Until June 2006, Minirin® was available in several forms for this indication:

  • Minirin® tablets,
  • Minirin® nasal spray,
  • Minirin® nasal administration solution.

From June 2006, nasal forms should no longer be prescribed for enuresis due to the observation, though rare, of sometimes serious adverse effects with this route of administration. These adverse effects (vomiting, headaches, and even seizures) are linked to excessive water retention (water intoxication), which may be explained by the difficulty of handling the nasal forms. Nasal forms can nevertheless continue to be used for other indications of Minirin® where this route of administration is appropriate.

4. What should be done if treatment with Minirin® administered nasally is currently underway?

Given the observed side effects, if your child is currently being treated with Minirin® nasal spray, do not change anything: there is no need to stop treatment immediately. However, you should consult your doctor, without urgency, who will determine whether it is necessary to switch from the nasal spray to the tablet form.

5. What should you know about Minirin® administered orally?

The initial treatment consists of a single 0.2 mg dose of Minirin® at bedtime, either as one 0.2 mg tablet or two 0.1 mg tablets. Drinking fluids should be limited: at least one hour before and up to eight hours after taking Minirin®. When prescribing this medication, it is essential to clearly explain these recommendations to the child, the parents, and anyone responsible for the child's care. If the treatment is not sufficiently effective, your doctor may decide to gradually increase the dose of Minirin®. After the dose increase phase, the treatment is administered for three to four months at the minimum effective dose. Minirin® should never be taken on an ad hoc basis, i.e., occasionally or on demand, due to the significant risk of water retention and toxicity.

6. What should you do if your child goes away from home? (group stay, summer camp, etc.)

It is recommended to anticipate situations where the child might need to receive Minirin® outside the home. In this case, treatment should begin at least one month before the departure date in order to:

  1. Determine the optimal dose the child should receive.
  2. Ensure the effectiveness of the treatment;
As at home, taking the medication must be done under the supervision of an adult.

7. What are the effects of Minirin®?

A decrease in the number of wet nights was observed in approximately 30% of children during treatment. However, the relapse rate is around 90% after treatment is stopped. The most frequent side effects of Minirin® are headaches, nausea, and abdominal pain. These may be the first signs of more serious complications. If they occur, you must contact your doctor immediately. It is recommended to carefully follow the precautions for use mentioned in the Minirin® leaflet.
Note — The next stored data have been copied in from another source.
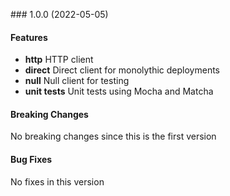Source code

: <a name="1.0.0"></a> ### 1.0.0 (2022-05-05)

#### Features
* **http** HTTP client
* **direct** Direct client for monolythic deployments
* **null** Null client for testing
* **unit tests** Unit tests using Mocha and Matcha

#### Breaking Changes
No breaking changes since this is the first version

#### Bug Fixes
No fixes in this version

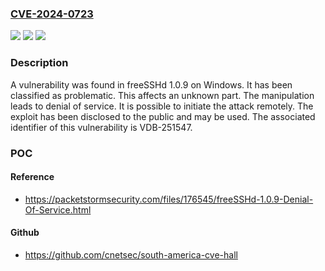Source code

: ### [CVE-2024-0723](https://cve.mitre.org/cgi-bin/cvename.cgi?name=CVE-2024-0723)
![](https://img.shields.io/static/v1?label=Product&message=freeSSHd&color=blue)
![](https://img.shields.io/static/v1?label=Version&message=%3D%201.0.9%20&color=brighgreen)
![](https://img.shields.io/static/v1?label=Vulnerability&message=CWE-404%20Denial%20of%20Service&color=brighgreen)

### Description

A vulnerability was found in freeSSHd 1.0.9 on Windows. It has been classified as problematic. This affects an unknown part. The manipulation leads to denial of service. It is possible to initiate the attack remotely. The exploit has been disclosed to the public and may be used. The associated identifier of this vulnerability is VDB-251547.

### POC

#### Reference
- https://packetstormsecurity.com/files/176545/freeSSHd-1.0.9-Denial-Of-Service.html

#### Github
- https://github.com/cnetsec/south-america-cve-hall

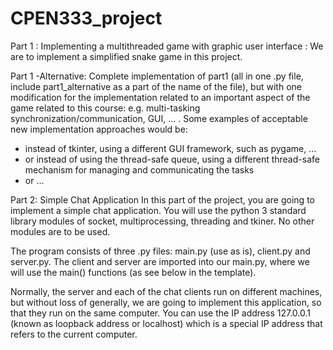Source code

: # CPEN333_project
Part 1 : Implementing a multithreaded game with graphic user interface :
         We are to implement a simplified snake game in this project.

         
Part 1 -Alternative: Complete implementation of part1 (all in one .py file, include part1_alternative as a part of the name of the file), but with one modification for the implementation related to an important aspect of the game related to this course: e.g. multi-tasking synchronization/communication, GUI, ... . Some examples of acceptable new implementation approaches would be:

* instead of tkinter, using a different GUI framework, such as pygame, ...
* or instead of using the thread-safe queue, using a different thread-safe mechanism for managing and communicating the tasks 
* or ...

Part 2: Simple Chat Application
In this part of the project, you are going to implement a simple chat application. You will use the python 3 standard library modules of socket, multiprocessing, threading and tkiner. No other modules are to be used.

The program consists of three .py files: main.py (use as is), client.py and server.py. The client and server are imported into our main.py, where we will use the main() functions (as see below in the template).

Normally, the server and each of the chat clients run on different machines, but without loss of generally, we are going to implement this application, so that they run on the same computer. You can use the IP address 127.0.0.1 (known as loopback address or localhost) which is a special IP address that refers to the current computer. 
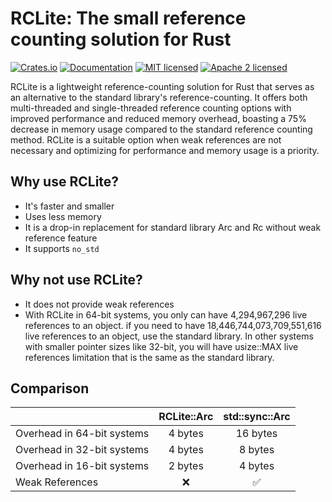 # RCLite: The small reference counting solution for Rust

[![Crates.io][crates-badge]][crates-url]
[![Documentation][doc-badge]][doc-url]
[![MIT licensed][mit-badge]][mit-url]
[![Apache 2 licensed][apache-badge]][apache-url]

[crates-badge]: https://img.shields.io/crates/v/rclite.svg?style=for-the-badge
[crates-url]: https://crates.io/crates/rclite
[mit-badge]: https://img.shields.io/badge/license-MIT-blue.svg?style=for-the-badge
[apache-badge]: https://img.shields.io/badge/license-Apache2-orange.svg?style=for-the-badge
[mit-url]: https://github.com/fereidani/rclite/blob/master/LICENSE-MIT
[apache-url]: https://github.com/fereidani/rclite/blob/master/LICENSE-APACHE
[doc-badge]: https://img.shields.io/docsrs/rclite?style=for-the-badge
[doc-url]: https://docs.rs/rclite

RCLite is a lightweight reference-counting solution for Rust that serves as an alternative to the standard library's reference-counting. It offers both multi-threaded and single-threaded reference counting options with improved performance and reduced memory overhead, boasting a 75% decrease in memory usage compared to the standard reference counting method. RCLite is a suitable option when weak references are not necessary and optimizing for performance and memory usage is a priority.

## Why use RCLite?

- It's faster and smaller
- Uses less memory
- It is a drop-in replacement for standard library Arc and Rc without weak reference feature
- It supports `no_std`

## Why not use RCLite?

- It does not provide weak references
- With RCLite in 64-bit systems, you only can have 4,294,967,296 live references to an object. if you need to have 18,446,744,073,709,551,616 live references to an object, use the standard library. In other systems with smaller pointer sizes like 32-bit, you will have usize::MAX live references limitation that is the same as the standard library.

## Comparison


|                              | RCLite::Arc | std::sync::Arc |
| ---------------------------- | :-------------: | :-------------: |
| Overhead in 64-bit  systems  | 4 bytes  | 16 bytes
| Overhead in 32-bit systems   | 4 bytes  | 8 bytes
| Overhead in 16-bit systems   | 2 bytes  | 4 bytes
| Weak References              |  ❌      |    ✅
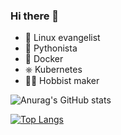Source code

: ### Hi there 👋

- 🐧 Linux evangelist 
- 🐍 Pythonista
- 🐋 Docker
- ⎈ Kubernetes
- 👨‍🔧 Hobbist maker


![Anurag's GitHub stats](https://github-readme-stats.jvtartaglia.vercel.app/api?username=jvtartaglia&show_icons=true&theme=tokyonight)

[![Top Langs](https://github-readme-stats.jvtartaglia.vercel.app/api/top-langs/?username=jvtartaglia&exclude_repo=github-readme-stats)](https://github.com/anuraghazra/github-readme-stats)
8. How to monitor treatment with Minirin®?

It is necessary to closely monitor treatment with Minirin®, in particular:

  • at the very beginning, in case of an increase in dose.

The warning signs that should raise suspicion of water poisoning are:

  • significant weight gain over a short period of time
  • unusual fatigue
  • loss of appetite with nausea or even vomiting,
  • Headaches sometimes accompanied by other signs: agitation, irritability, mental confusion, drowsiness, convulsions.

The appearance of these signs requires stopping treatment and necessitates specialist medical advice.

Treatment should also be discontinued if fever or infectious episodes occur (particularly gastroenteritis). If taking other medications, consult your doctor.

9. When and how to stop treatment?

  1. In case of failure, treatment can be stopped at any time.
  2. If there is a satisfactory response to treatment, it should be discontinued after 3 months at the minimum effective dose, in order to assess the child's natural ability to control themselves (normalization of the disorder without drug treatment):
  3. If the child stops wetting the bed, the treatment will be permanently stopped;

In case of relapse, treatment can be prescribed again, respecting the same rules as when the treatment was initially initiated.